Proposed acquisition of EMIS Group

New QResearch tool to improve diagnosis and treatment of cancer

31 Oct 2011

Researchers have developed a new risk score to help GPs speed up the diagnosis and treatment of patients suffering from two of the commonest forms of cancer – potentially saving thousands of lives every year.

The QCancer algorithm has been shown to successfully identify people suffering from gastro-oesophageal and lung cancer at an earlier stage by ‘red-flagging’ potentially worrying combinations of symptoms and risk factors.

Research published in the British Journal of General practice today (31 October) showed that the 10 per cent of patients that the algorithm predicted as most at risk of developing one of the two diseases accounted for 77 per cent of all the gastro-oesophageal and lung cancers diagnosed over the following two years.

The algorithm was developed using anonymised patient data from the QResearch database – a not-for-profit partnership between the University of Nottingham and leading healthcare IT provider EMIS.

The research was led by ProfessorJulia Hippisley-Cox, from the University’s Division of Primary Care. She said: “Earlier diagnosis of cancer is a major challenge and we hope this new research will help doctors identify patients for earlier referral and investigation.

“We are very grateful for the continuing support of the EMIS GP practices that contribute their high quality data to QResearch. Without them, our research would not be possible.”
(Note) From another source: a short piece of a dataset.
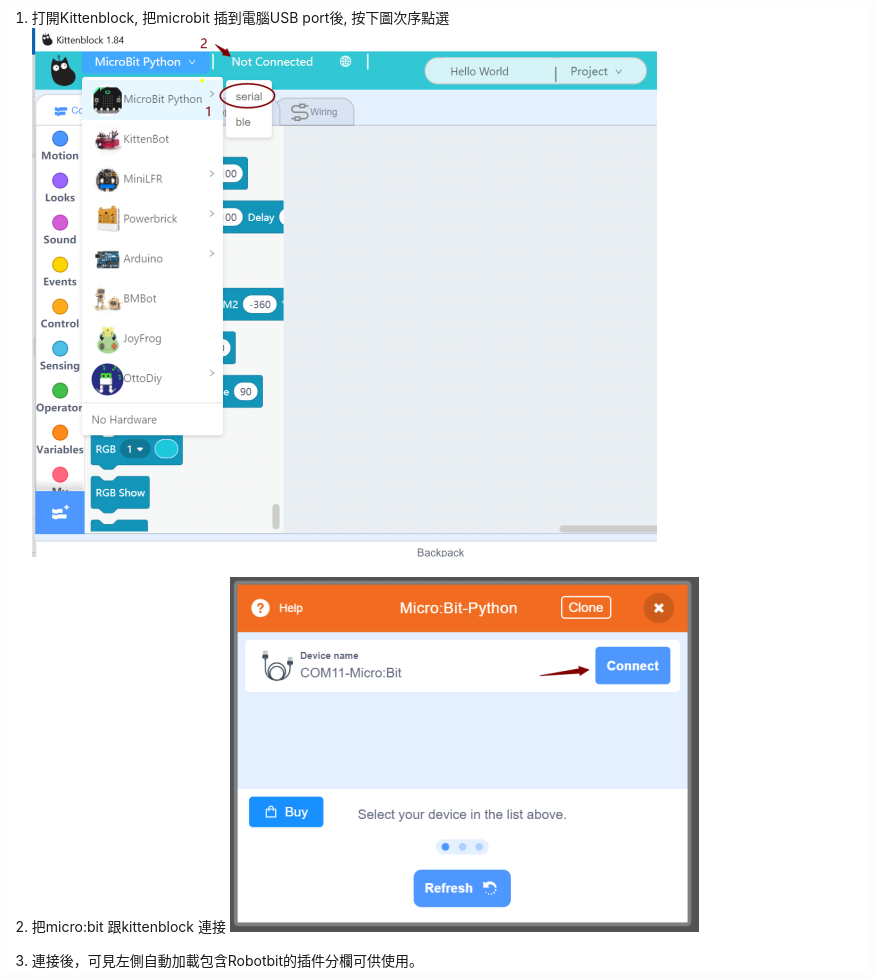 1. 打開Kittenblock, 把microbit 插到電腦USB port後, 按下圖次序點選     ![](./image/40_01.png)



2. 把micro:bit 跟kittenblock 連接                                                                                                                                                                                                                                                                                                                                                                                                                                                                          ![](./image/41_01.png)



3. 連接後，可見左側自動加載包含Robotbit的插件分欄可供使用。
The tool could help GPs to improve their record on early diagnosis in line with current Government policy and the National Awareness and Early Diagnosis Initiative (NAEDI) — a public sector/third sector partnership between the Department of Health, National Cancer Action Team, and Cancer Research UK. Evidence suggests that simply raising awareness of symptoms and speeding up diagnosis could save 5,000 lives a year without any new advances in medicine.

Two simple web calculators have been produced for use by doctors – one for lung cancer (http://www.qcancer.org/lung) and the other for gastro-oesophageal cancer (http://www.qcancer.org/gastro-oesophageal).

The QCancer tool can be used online or at point of care in the surgery, or run in batch mode to pick up at-risk patients. Open source and closed software which implements QCancer is available for use with NHS clinical computer systems via ClinRisk Ltd.

Lung cancer is the most common cancer worldwide, with 1.3 million new cases diagnosed every year. It has one of the lowest survival rates because two-thirds of patients are diagnosed too late to be successfully treated. Up to 40 per cent of cases of gastro-oesophageal cancer are missed because clinicians do not consider a range of symptoms.